Tuesday, April 2, 2013

45 - Feral? Or Tameable?


 
I'm sitting here, listening to this and at first all I can think is ‘oh good, I’m going home.’ Then I realize.  I’m feeling homesick for here at the same time, that’s so odd.  That’s... is that right?
 
It’s a war pa and stepapa are talking about.  A war... a fight on our level.  Problems that we understand.  Things that can be solved with words and birds and swords, not weird, ancient old codes, half of which are crumbling or trying to erase us.
 
I look around the throne room and Mother Thriti nods at me, as does Zon Amardad ... the school... There is so much that this stupid war is going to interrupt.  The wind that blows through the room is mostly cool... mostly damp, from the mist curtain but there’s enough furnace hot that it’s like a threat across my face over the veil. 
 
“Pa.”  He and stepapa look at me.  “I should stay here and keep working on this problem.  The boys... I don’t know if it would be better for them to go off with you to the negotiations.”  To get blooded if things go terminally dry.  

“But I could work with the zardukar... their zon... and keep working in the code. The kids just got here because everybody thought we’d be staying with Papa Kyrus.”  He smiles at me and I just have to smile back.  You can see a smile even through a thick veil, if it reaches people’s eyes. 

“We’ll be here, safe. You can take the bees to grow your own lins so you can write us and we’ll be able to write you.” 
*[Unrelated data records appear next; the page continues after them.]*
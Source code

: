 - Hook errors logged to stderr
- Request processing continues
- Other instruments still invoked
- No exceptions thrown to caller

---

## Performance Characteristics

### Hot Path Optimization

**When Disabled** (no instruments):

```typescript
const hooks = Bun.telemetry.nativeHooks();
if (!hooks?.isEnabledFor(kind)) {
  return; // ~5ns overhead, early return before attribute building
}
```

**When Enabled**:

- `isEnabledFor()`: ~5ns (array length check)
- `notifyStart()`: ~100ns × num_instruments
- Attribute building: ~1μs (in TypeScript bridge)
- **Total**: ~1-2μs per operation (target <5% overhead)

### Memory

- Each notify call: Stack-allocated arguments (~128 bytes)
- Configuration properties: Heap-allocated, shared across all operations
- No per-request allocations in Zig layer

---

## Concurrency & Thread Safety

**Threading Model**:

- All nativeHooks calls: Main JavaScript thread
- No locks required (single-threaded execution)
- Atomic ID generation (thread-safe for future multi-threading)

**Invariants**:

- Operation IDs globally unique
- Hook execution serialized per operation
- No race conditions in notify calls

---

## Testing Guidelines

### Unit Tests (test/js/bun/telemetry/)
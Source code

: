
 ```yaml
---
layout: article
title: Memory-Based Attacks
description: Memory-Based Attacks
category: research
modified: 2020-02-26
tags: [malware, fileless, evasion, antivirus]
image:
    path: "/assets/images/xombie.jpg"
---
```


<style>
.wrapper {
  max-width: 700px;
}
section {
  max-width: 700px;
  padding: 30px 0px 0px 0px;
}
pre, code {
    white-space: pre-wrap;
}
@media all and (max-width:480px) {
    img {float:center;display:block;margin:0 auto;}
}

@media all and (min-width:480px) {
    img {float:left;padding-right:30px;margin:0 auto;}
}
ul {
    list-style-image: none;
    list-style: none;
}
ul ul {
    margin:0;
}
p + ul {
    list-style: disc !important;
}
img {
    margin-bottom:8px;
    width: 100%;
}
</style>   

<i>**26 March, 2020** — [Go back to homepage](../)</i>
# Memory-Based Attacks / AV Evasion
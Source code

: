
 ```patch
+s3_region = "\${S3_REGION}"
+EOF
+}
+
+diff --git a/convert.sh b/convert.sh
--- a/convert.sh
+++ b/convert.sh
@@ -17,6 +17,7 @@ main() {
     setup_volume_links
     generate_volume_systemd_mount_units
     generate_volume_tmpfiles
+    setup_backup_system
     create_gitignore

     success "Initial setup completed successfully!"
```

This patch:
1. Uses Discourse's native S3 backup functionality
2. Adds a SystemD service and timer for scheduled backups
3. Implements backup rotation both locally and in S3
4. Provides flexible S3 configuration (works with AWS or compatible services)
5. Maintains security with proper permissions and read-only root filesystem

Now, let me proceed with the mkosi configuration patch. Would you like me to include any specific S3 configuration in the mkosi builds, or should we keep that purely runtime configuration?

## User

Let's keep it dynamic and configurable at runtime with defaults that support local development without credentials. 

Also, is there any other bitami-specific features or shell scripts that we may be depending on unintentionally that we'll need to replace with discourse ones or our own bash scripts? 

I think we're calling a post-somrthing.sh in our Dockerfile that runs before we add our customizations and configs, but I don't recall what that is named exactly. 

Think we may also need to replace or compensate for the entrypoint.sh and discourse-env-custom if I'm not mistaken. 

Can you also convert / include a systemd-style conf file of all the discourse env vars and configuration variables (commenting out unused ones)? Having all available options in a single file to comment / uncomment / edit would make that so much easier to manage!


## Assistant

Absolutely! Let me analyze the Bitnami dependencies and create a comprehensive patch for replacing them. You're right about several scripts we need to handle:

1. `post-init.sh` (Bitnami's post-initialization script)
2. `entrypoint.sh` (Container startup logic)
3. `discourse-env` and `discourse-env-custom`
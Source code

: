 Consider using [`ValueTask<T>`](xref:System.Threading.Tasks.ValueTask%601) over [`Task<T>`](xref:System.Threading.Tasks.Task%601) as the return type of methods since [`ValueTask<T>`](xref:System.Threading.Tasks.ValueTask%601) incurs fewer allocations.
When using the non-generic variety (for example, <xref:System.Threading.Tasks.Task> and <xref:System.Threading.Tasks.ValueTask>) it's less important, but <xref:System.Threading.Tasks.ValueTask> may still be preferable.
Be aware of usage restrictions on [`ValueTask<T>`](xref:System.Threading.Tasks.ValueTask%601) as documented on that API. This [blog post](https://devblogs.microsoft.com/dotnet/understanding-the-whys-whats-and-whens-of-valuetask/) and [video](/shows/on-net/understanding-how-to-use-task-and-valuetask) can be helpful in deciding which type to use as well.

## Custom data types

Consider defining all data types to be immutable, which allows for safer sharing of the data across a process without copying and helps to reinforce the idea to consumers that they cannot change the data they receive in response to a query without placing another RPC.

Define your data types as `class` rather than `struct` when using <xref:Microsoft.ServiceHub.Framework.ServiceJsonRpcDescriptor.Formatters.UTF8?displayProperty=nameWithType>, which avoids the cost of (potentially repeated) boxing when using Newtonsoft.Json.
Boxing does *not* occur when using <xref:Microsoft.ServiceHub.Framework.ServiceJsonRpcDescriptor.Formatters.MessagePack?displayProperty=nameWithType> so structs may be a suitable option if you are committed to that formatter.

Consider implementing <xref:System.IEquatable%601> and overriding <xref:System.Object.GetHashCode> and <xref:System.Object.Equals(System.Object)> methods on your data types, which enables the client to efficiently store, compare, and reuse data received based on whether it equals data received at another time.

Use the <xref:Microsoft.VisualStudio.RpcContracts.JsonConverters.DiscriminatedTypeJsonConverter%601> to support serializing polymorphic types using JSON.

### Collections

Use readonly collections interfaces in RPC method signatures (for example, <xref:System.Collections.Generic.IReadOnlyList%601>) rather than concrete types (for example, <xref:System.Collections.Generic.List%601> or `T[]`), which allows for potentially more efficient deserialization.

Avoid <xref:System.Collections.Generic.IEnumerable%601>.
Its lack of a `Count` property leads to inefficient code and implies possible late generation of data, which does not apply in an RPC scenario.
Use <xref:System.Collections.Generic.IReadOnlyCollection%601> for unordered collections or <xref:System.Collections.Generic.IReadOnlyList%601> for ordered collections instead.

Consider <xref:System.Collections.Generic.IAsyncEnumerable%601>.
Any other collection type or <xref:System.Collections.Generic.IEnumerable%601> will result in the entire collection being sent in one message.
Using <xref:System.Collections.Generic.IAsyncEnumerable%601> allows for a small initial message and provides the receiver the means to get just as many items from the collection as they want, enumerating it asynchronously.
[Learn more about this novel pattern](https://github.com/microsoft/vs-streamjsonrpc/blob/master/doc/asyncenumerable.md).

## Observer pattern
“Hmm.”  Pa has that crease between his brows again that he got right after Ma died.  I miss her still, but Pa marrying stepapa made him happier.  But now there’s this threatened war.  “I’d feel better with you a full month’s travel away from our border.  But the Nads...”
 
“You’ll make them listen to reason, Pa.  Or you and Stepapa and all the Asses of Lainz and every Milar tsingy warrior will make them.”
 
That made him laugh.  “Of course.  Hara... you surely get your smarts from your mother.”  He’s obviously thinking of ma too.  He and stepapa have their hands next to each other, on the armrests... hands just touching.  I’m relieved that Ky and Werfas are probably going to be going off on this adventure.
 
Does this make me a bad person?  I don’t think so, but I bet Ky and Wer both find new bed friends on this trip. Ky thinks I’m the love of his life, though I know we’re good friends... the three of us work well together... but I don’t know if I love him or not.  Werfas is still crazy in love with Ky and won’t tell him because of all that Lainz nonsense he’s got to unlearn.  I want to find out if I do really love him.  We’re not even grownups yet, and after all, they’re boys and right now if it isn’t warbirds, swords, other pretty girls (and boys, even though Ky doesn’t say anything, he still looks) its fart, butt and penis jokes.
 
**
 
The egg rocked violently and Dag found herself hovering over it.  The first egg in a set to hatch was usually the biggest and the strongest.  It was also the likeliest one to show if this generation of warbirds was finally going to be tameable.
 
The shell cracked in half and the wet bird lay with its rear still in one half.  Bulbous eyes and scraggly feathers plastered to its body, its ribs and wing stublets pumped like a bellows as it breathed.
 
It opened its eyes, that were bright, bloody red with a black bar across them, second and third eyelids blinking them clear.  It staggered to its feet and hissed at her, which was a good sign because it didn’t instantly attack her.  It wobbled sideways and cheeped.  A ridiculously tiny sound. She dangled a worm over its head and it reached up and snatched, crunching and gulping the wiggling thing down its throat as fast as it could swallow.
 
Dag held her breath as it clicked the razor beak once, twice -- gulped a half dozen more times to make sure the worm was thoroughly swallowed.  It shook itself again, already drying off in the heat, turning from a slimy, leggy thing with hook and talons to a ball of yellow and orange fluff. Those disconcerting eyes turned to her and the bar across them narrowed then widened. Feral? Or tameable?
 
It cheeped again and then did something that no chick had ever done before.  It bobbed over toward her hand, but slowly and then bunted her fingers with its head. “What?  You approve of me?”
 
The chick crouched on the table, flung its head back, mouth open, winglets shaking and began the most awful screeching. “I understand.  I’m sorry.” She was laughing as she began feeding the long strands of its first full meal down its gullet just to shut it up.  It head bunted me.  Oh, this looks promising.  Even if I don’t like birds.  This looks very good.